Endocrine Abstracts

Background: Fibroblast growth factor 23 (FGF23) is a key protein in bone homeostasis regulatingserumphosphateand calcitriol (1,25(OH)₂D₃) concentrations. Analytical performance and reference ranges of FGF23 assays differ by molecule assayed (intact or C-terminal FGF23) and manufacturer. We aim to establish reference interval values for both cFGF23 and iFGF23 in a paediatric population.

Methods: Written informed consent was taken from children aged 0 to 16 years with minimal past medical history attending a tertiary centre for a planned surgical procedure. Fasting serum and EDTA samples were collected and calcium intake and medical history recorded. Samples were analysed to measure plasma concentrations cFGF23 (Quidel, USA) and iFGF23 (DiaSorin, Italy), alkaline phosphatase, vitamin D, calcium, and phosphate. Unpaired t test was used to compare difference in analyte concentrations between males and females, children with different vitamin D and phosphate concentrations, and daily calcium intakes. Regression analysis was performed to assess change in analyte concentration with age.

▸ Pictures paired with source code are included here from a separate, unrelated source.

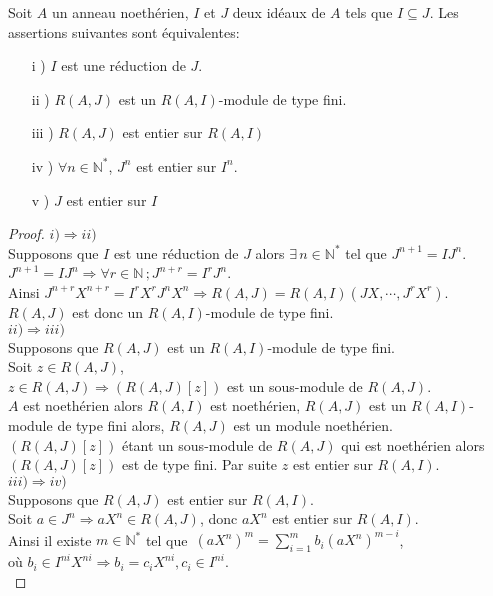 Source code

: \begin{maproposition}
	Soit $A$ un anneau noethérien, $I$ et $J$ deux idéaux de $A$ tels que $I \subseteq J$. Les assertions suivantes sont équivalentes: 
	\begin{enumerate}
		\item[i] ) $I$ est une réduction de $J$.
		\item[ii] ) $R(A,J)$ est un $R(A,I)$-module de type fini.
		\item[iii] ) $R(A,J)$ est entier sur $R(A,I)$
		\item[iv] ) $\forall n \in \mathbb{N^*}$, $J^n$ est entier sur $I^n$.
		\item[v] ) $J$ est entier sur $I$
	\end{enumerate}
\end{maproposition}
\begin{proof}
	$i) \Rightarrow ii)$ \\
	Supposons que $I$ est une réduction de $J$ alors $\exists \, n \in \mathbb{N}^{*}$ tel que $J^{n+1} = IJ^{n}$.\\
	$J^{n+1} = IJ^{n} \Rightarrow \forall r \in \mathbb{N} \, ; J^{n+r} = I^rJ^{n}$.\\
	Ainsi $J^{n+r} X^{n+r} = I^r X^rJ^{n} X^n \Rightarrow R(A,J) = R(A,I)(JX, \cdots ,J^rX^r)$.\\
	$R(A,J)$ est donc un $R(A,I)$-module de type fini.\\
	$ii) \Rightarrow iii)$ \\
	Supposons que $R(A,J)$ est un $R(A,I)$-module de type fini.\\
	Soit $z \in R(A,J)$,\\
	$z \in R(A,J) \Rightarrow (R(A,J)[z])$ est un sous-module de $R(A,J)$.\\
	$A$ est noethérien alors $R(A,I)$ est noethérien, $R(A,J)$ est un $R(A,I)$-module de type fini alors, $R(A,J)$ est un module noethérien.\\
	$(R(A,J)[z])$ étant un sous-module de $R(A,J)$ qui est noethérien alors $(R(A,J)[z])$ est de type fini. Par suite $z$ est entier sur $R(A,I)$.\\
	$iii) \Rightarrow iv)$ \\
	Supposons que $R(A,J)$ est entier sur $R(A,I)$.\\
	Soit $a \in J^n \Rightarrow aX^n \in R(A,J)$, donc $aX^n$ est entier sur $R(A,I)$.\\
	Ainsi il existe $m \in \mathbb{N^*}$  tel que  $\, (aX^n)^m = \displaystyle \sum_{i=1}^{m}{b_i (aX^n)^{m-i}}$,\\ où $b_i \in I^{ni} X^{ni} \Rightarrow b_i = c_i X^{ni} , c_i \in I^{ni}$.\\

\end{proof}
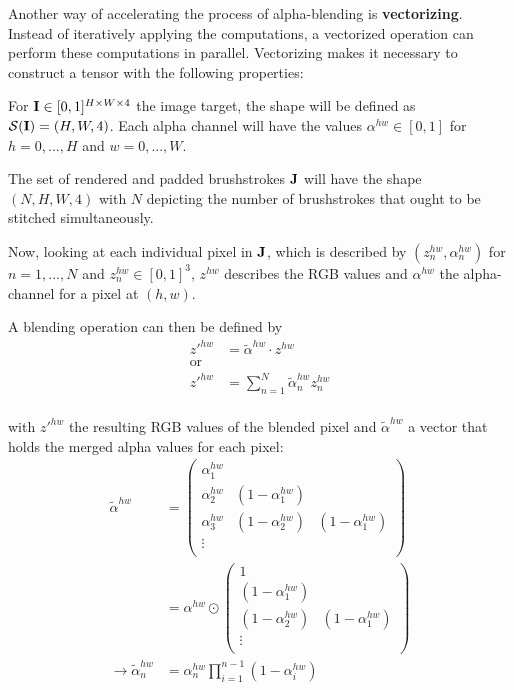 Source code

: Another way of accelerating the process of alpha-blending is \textbf{vectorizing}.
Instead of iteratively applying the computations, a vectorized operation can perform these computations in parallel.
Vectorizing makes it necessary to construct a tensor with the following properties:

For $\mathbf{I} \in [0, 1]^{H \times W \times 4} $ the image target, the shape will be defined
as $\mathcal{S}(\mathbf{I}) = (H, W, 4)$.
Each alpha channel will have the values $\alpha^{hw} \in [0, 1]$ for $h = 0, ..., H$ and $w = 0, ..., W$.

The set of rendered and padded brushstrokes $\mathbf{J}$ will have the shape $(N, H, W, 4)$ with $N$ depicting the number of brushstrokes that ought to be stitched simultaneously.

Now, looking at each individual pixel in $\mathbf{J}$, which is described by $(z^{hw}_n, \alpha^{hw}_n)$ for $n = 1, ..., N$ and $z^{hw}_n \in [0, 1]^{3}$, $z^{hw}$ describes the RGB values and $\alpha^{hw}$ the alpha-channel for a pixel at $(h, w)$.

A blending operation can then be defined by
\begin{align}
    z'^{hw} & = \tilde{\alpha}^{hw} \cdot z^{hw} \\
    \text{or} \\
    z'^{hw} & = \sum_{n=1}^N \tilde{\alpha}^{hw}_n  z^{hw}_n \\
\end{align}

with $z'^{hw}$ the resulting RGB values of the blended pixel and $\tilde{\alpha}^{hw}$ a vector that holds the merged alpha values for each pixel:
\begin{align}
    \tilde{\alpha}^{hw} & =
    \begin{pmatrix}
        \alpha^{hw}_1 & &\\
        \alpha^{hw}_2 & (1 - \alpha^{hw}_1) &\\
        \alpha^{hw}_3 & (1 - \alpha^{hw}_2) & (1 - \alpha^{hw}_1)\\
        \vdots & &\\
    \end{pmatrix}
    \\
    & = \alpha^{hw} \odot 
    \begin{pmatrix}
        1  &\\
        (1 - \alpha^{hw}_1) &\\
        (1 - \alpha^{hw}_2) & (1 - \alpha^{hw}_1)\\
        \vdots &\\
    \end{pmatrix}
    \\
    \rightarrow  \tilde{\alpha}^{hw}_n & = \alpha^{hw}_n \prod^{n-1}_{i=1} (1 - \alpha^{hw}_i)
\end{align}

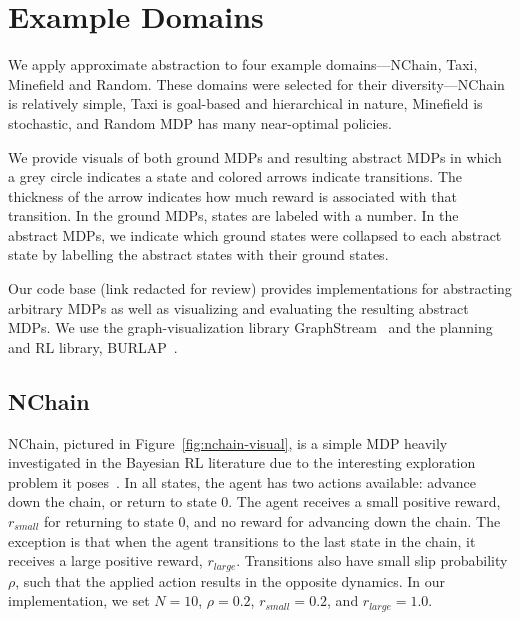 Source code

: \section{Example Domains}
We apply approximate abstraction to four example domains---NChain, Taxi, Minefield and Random. These domains were selected for their diversity---NChain is relatively simple, Taxi is goal-based and hierarchical in nature, Minefield is stochastic, and Random MDP has many near-optimal policies.

We provide visuals of both ground \acp{MDP} and resulting abstract \acp{MDP} in which a grey circle indicates a state and colored arrows indicate transitions. The thickness of the arrow indicates how much reward is associated with that transition. In the ground \acp{MDP}, states are labeled with a number. In the abstract \acp{MDP}, we indicate which ground states were collapsed to each abstract state by labelling the abstract states with their ground states. %

Our code base (link redacted for review) provides implementations for abstracting arbitrary \acp{MDP} as well as visualizing and evaluating the resulting abstract \acp{MDP}. We use the graph-visualization library GraphStream~\cite{graphstream} and the planning and \ac{RL} library, BURLAP~\cite{BURLAPCITATION}.

\subsection{NChain}

NChain, pictured in Figure~\ref{fig:nchain-visual}, is a simple MDP heavily investigated in the Bayesian RL literature due to the interesting exploration problem it poses~\cite{dearden1998bayesian}. In all states, the agent has two actions available: advance down the chain, or return to state 0. The agent receives a small positive reward, $r_{small}$ for returning to state 0, and no reward for advancing down the chain. The exception is that when the agent transitions to the last state in the chain, it receives a large positive reward, $r_{large}$. Transitions also have small slip probability $\rho$, such that the applied action results in the opposite dynamics. In our implementation, we set $N=10$, $\rho=0.2$, $r_{small} = 0.2$, and $r_{large} = 1.0$.

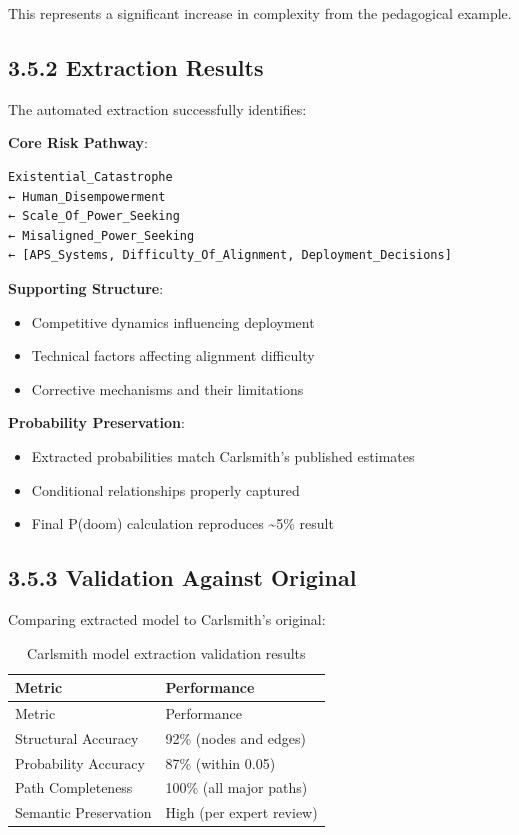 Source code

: \documentclass[
  11pt,
  letterpaper,
]{book}
\providecommand{\tightlist}{%
  \setlength{\itemsep}{0pt}\setlength{\parskip}{0pt}}
\begin{document}
This represents a significant increase in complexity from the
pedagogical example.

\subsection*{3.5.2 Extraction Results}\label{sec-carlsmith-extraction}

The automated extraction successfully identifies:

\textbf{Core Risk Pathway}:

\begin{verbatim}
Existential_Catastrophe 
← Human_Disempowerment 
← Scale_Of_Power_Seeking
← Misaligned_Power_Seeking
← [APS_Systems, Difficulty_Of_Alignment, Deployment_Decisions]
\end{verbatim}

\textbf{Supporting Structure}:

\begin{itemize}
\tightlist
\item
  Competitive dynamics influencing deployment
\item
  Technical factors affecting alignment difficulty
\item
  Corrective mechanisms and their limitations
\end{itemize}

\textbf{Probability Preservation}:

\begin{itemize}
\tightlist
\item
  Extracted probabilities match Carlsmith's published estimates
\item
  Conditional relationships properly captured
\item
  Final P(doom) calculation reproduces \textasciitilde5\% result
\end{itemize}

\subsection*{3.5.3 Validation Against
Original}\label{sec-carlsmith-validation}

Comparing extracted model to Carlsmith's original:

\begin{longtable}[]{@{}ll@{}}
\caption{Carlsmith model extraction validation
results}\label{tbl-carlsmith-validation}\tabularnewline
\toprule\noalign{}
Metric & Performance \\
\midrule\noalign{}
\endfirsthead
\toprule\noalign{}
Metric & Performance \\
\midrule\noalign{}
\endhead
\bottomrule\noalign{}
\endlastfoot
Structural Accuracy & 92\% (nodes and edges) \\
Probability Accuracy & 87\% (within 0.05) \\
Path Completeness & 100\% (all major paths) \\
Semantic Preservation & High (per expert review) \\
\end{longtable}
\end{document}
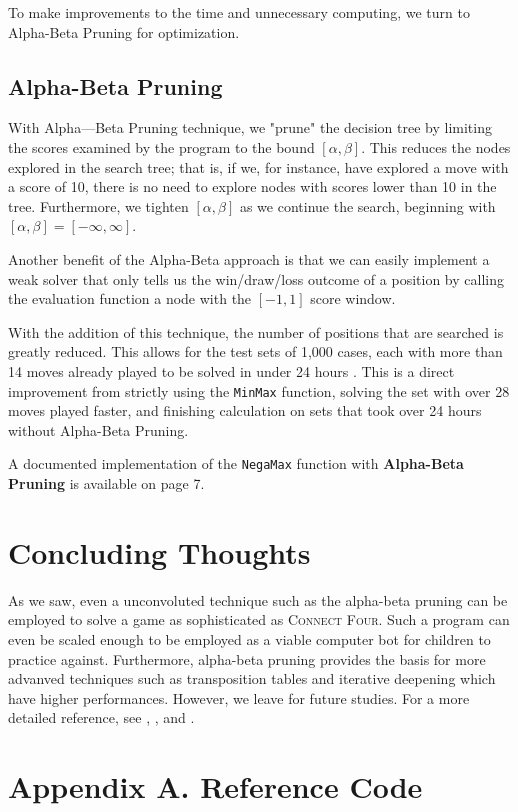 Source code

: \documentclass[12pt]{article}
\newcommand{\name}{\textsc{Connect Four}}
\begin{document}
To make improvements to the time and unnecessary computing, we turn to Alpha-Beta Pruning for optimization.

\subsection{Alpha-Beta Pruning}
With Alpha—Beta Pruning technique, we "prune" the decision tree by limiting the scores examined by the program to the bound $[\alpha, \beta]$. This reduces the nodes explored in the search tree; that is, if we, for instance, have explored a move with a score of 10, there is no need to explore nodes with scores lower than 10 in the tree. Furthermore, we tighten $[\alpha, \beta]$ as we continue the search, beginning with $[\alpha, \beta] = [-\infty, \infty]$.

Another benefit of the Alpha-Beta approach is that we can easily implement a weak solver that only tells us the win/draw/loss outcome of a position by calling the evaluation function a node with the $[-1,1]$ score window.

With the addition of this technique, the number of positions that are searched is greatly reduced.  This allows for the test sets of 1,000 cases, each with more than 14 moves already played to be solved in under 24 hours \cite{solvingconnect}.  This is a direct improvement from strictly using the \texttt{MinMax} function, solving the set with over 28 moves played faster, and finishing calculation on sets that took over 24 hours without Alpha-Beta Pruning.

A documented implementation of the \texttt{NegaMax} function with \textbf{Alpha-Beta Pruning} is available on page 7.

\section{Concluding Thoughts}
As we saw, even a unconvoluted technique such as the alpha-beta pruning can be employed to solve a game as sophisticated as \name. Such a program can even be scaled enough to be employed as a viable computer bot for children to practice against. Furthermore, alpha-beta pruning provides the basis for more advanved techniques such as transposition tables and iterative deepening which have higher performances. However, we leave for future studies. For a more detailed reference, see \cite{allis1988knowledge}, \cite{solvingconnect}, and \cite{trompplayground}.

\newpage
\section*{Appendix A. Reference Code}


\newpage


\end{document}
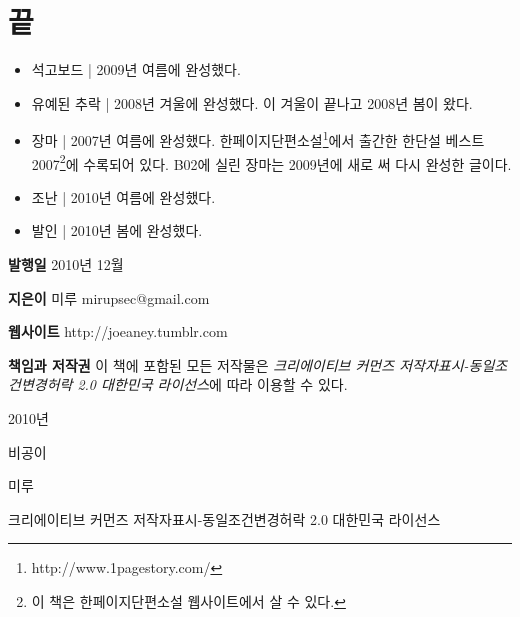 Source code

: \documentclass[a5paper,10pt, twoside, openright]{memoir}
\begin{document}
	\newpage{}
		\pagestyle{empty}	
	\tableofcontents*{}
	
	\chapter*{끝}
	\begin{itemize}
	\item{석고보드} | 2009년 여름에 완성했다.
	 
	 \item{유예된 추락} | 2008년 겨울에 완성했다. 이 겨울이 끝나고 2008년 봄이 왔다.
	
	\item{장마} | 2007년 여름에 완성했다. 한페이지단편소설\footnote{http://www.1pagestory.com/}에서 출간한 한단설 베스트 2007\footnote{이 책은 한페이지단편소설 웹사이트에서 살 수 있다.}에 수록되어 있다. B02에 실린 장마는 2009년에 새로 써 다시 완성한 글이다.

	\item{조난} | 2010년 여름에 완성했다.
	
	\item{발인} | 2010년 봄에 완성했다.
	\end{itemize}

	\newpage{}
	\calccentering{\unitlength}
	\begin{adjustwidth*}{7em}{1em}
	\begin{description}
	\item{\textbf{발행일}}
		2010년 12월
	\item{\textbf{지은이}} 
		미루 mirupsec@gmail.com
	\item{\textbf{웹사이트}}
		http://joeaney.tumblr.com
	\item{\textbf{책임과 저작권}}
		이 책에 포함된 모든 저작물은 \emph{크리에이티브 커먼즈 저작자표시-동일조건변경허락 2.0 대한민국 라이선스}에 따라 이용할 수 있다. 
	\end{description}
	\end{adjustwidth*}
	
	\newpage{}
	2010년
	
	비공이
	
	미루
	
	\begin{center}
	\scriptsize{크리에이티브 커먼즈 저작자표시-동일조건변경허락 2.0 대한민국 라이선스}\pagebreak
	\end{center}
\end{document}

Results: Eighty one females (mean age±S.D., 8.18±4.51) and 130 males (7.34±4.58) were included in the analysis. Plasma cFGF23 was significantly higher (P=0.025) in males (mean±S.D.,87.1±28.6RU/mL) than females (76.0±17.8RU/mL). iFGF23 was not significantly different (P=0.133) between males (37.3±12.4 pg/mL) and females (34.3±10.2 pg/mL). There is a non-significant downward trend in the concentration of cFGF23 and iFGF23 with increasing age in females (cFGF23:R2=0.136, F(1,41)=6.451,P=0.150; iFGF23:R2=0.044, F(1,56)=2.550,P=0.115), and males (cFGF23:R2=0.027, F(1,66)=1.801,P=0.184; iFGF23: R2=0.032, F (1,93)=3.110, P=0.081). Low total 25(OH)D (vitamin D) concentrations were significantly associated with decreased iFGF23 (P=0.020). Low phosphate concentration was significantly associated with decreased cFGF23 (P=0.015). Neither cFGF23 (P=)0.05 nor iFGF23 (P=0.61) values were associated with daily calcium intake.

Conclusion: We report values of cFGF23 and iFGF23 in a paediatric population with minimal past medical history. We have not yet reported reference intervals, numbers being likely to change as we analyse more samples. Of note, we observe sex differences in cFGF23 only, but no significant changes in cFGF23 and iFGF23 with age. The availability of cFGF23 and iFGF23 paediatric reference values will allow a better clinical use of these tests.